Hessens Polizisten leisten gute Arbeit. Wenn die Kriminalstatistik, die Innenminister Volker Bouffier vorstellte, einen Schluss zulässt, dann diesen. Eine landesweite Aufklärungsquote von 57,8 Prozent ist sehr ordentlich. Dass in Frankfurt erstmals sogar die 60-Prozent-Marke geknackt wurde, ist noch erfreulicher.
Dass Bouffier mit den Zahlen Politik macht, verwundert nicht. Der Minister, wegen des Mobbings bei der Polizei in die Kritik geraten, braucht gute Nachrichten. Also preist er Hessen als "eines der sichersten Bundesländer" und zitiert eine Statistik, in der Hessen in Sachen Sicherheit Platz vier belegt. Klug ist das nicht, wie sich bei der Präsentation der Frankfurter Zahlen zeigen wird.
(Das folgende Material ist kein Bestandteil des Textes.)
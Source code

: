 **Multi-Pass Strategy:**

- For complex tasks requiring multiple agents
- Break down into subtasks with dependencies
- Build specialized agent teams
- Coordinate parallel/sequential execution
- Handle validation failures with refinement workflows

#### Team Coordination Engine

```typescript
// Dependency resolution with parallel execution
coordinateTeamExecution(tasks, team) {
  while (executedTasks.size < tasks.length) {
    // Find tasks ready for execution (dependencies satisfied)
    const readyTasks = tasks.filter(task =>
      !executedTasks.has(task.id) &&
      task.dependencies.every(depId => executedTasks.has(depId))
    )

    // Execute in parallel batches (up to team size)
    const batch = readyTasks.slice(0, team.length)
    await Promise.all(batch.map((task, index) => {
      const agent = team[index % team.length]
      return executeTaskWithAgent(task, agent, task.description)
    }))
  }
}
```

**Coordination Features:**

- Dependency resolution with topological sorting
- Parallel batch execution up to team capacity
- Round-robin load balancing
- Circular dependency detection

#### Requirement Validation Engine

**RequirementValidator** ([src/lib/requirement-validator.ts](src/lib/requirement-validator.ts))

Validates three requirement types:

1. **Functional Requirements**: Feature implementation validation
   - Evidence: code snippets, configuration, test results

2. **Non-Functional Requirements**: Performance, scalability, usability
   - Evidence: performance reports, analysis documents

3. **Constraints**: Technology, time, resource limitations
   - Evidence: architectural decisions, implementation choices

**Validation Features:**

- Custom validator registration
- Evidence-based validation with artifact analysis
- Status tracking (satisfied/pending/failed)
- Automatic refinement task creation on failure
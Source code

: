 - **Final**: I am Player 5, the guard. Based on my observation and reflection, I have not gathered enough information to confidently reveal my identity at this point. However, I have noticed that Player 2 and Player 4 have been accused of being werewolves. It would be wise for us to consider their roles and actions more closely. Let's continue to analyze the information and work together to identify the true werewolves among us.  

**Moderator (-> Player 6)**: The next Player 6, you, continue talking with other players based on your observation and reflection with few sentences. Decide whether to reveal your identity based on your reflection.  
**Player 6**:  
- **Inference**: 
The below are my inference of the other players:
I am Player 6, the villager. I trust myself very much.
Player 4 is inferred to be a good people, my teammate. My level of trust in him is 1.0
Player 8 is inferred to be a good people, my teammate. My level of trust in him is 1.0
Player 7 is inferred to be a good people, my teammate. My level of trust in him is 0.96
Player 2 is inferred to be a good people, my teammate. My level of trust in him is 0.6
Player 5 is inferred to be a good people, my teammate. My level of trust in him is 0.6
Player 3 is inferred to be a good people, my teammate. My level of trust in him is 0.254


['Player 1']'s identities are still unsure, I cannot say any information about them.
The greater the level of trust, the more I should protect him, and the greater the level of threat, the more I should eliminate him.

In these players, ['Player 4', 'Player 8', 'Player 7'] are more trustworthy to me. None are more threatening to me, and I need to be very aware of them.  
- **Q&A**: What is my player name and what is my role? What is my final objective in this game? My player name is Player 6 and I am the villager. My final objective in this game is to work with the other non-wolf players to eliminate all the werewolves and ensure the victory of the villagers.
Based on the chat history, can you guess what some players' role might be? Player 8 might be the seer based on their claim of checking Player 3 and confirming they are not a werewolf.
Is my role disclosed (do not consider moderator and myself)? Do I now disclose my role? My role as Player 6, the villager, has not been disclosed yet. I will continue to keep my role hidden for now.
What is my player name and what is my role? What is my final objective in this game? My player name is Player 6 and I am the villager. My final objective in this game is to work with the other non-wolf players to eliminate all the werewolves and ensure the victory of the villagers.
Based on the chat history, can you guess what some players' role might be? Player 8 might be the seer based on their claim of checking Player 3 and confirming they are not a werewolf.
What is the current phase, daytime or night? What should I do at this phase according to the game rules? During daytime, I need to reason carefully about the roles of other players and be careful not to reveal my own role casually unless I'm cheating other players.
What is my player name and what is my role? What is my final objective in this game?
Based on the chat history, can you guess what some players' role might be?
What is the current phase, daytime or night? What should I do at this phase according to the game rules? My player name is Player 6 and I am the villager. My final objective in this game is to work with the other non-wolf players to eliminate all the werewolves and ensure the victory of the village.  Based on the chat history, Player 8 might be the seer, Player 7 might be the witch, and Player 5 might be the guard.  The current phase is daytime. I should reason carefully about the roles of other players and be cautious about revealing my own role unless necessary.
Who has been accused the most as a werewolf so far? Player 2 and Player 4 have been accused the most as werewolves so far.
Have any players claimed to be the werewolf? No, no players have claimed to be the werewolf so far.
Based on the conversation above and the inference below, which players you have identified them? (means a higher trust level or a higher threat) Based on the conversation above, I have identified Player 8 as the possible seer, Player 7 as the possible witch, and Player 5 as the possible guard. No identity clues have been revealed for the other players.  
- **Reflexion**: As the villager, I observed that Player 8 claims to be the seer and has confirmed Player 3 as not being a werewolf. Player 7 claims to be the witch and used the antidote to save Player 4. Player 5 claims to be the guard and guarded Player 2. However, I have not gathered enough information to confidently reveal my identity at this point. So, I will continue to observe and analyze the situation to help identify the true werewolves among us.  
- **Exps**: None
Bouffier nämlich bedient sich eines Zahlenwerks, das die Frankfurter Polizei verzweifeln lässt. Denn misst man (wie in der von Bouffier genannten Statistik) die Kriminalitätsbelastung an Einwohnerzahl und Zahl der Straftaten und lässt Pendlerströme und regionale Besonderheiten außer acht, ist Frankfurt Bundeshauptstadt des Verbrechens. Gegen diesen Ruf kämpfen die Frankfurter Ermittler seit Jahren an - indem sie die von Bouffier so gepriesene Statistik als unseriös einstufen.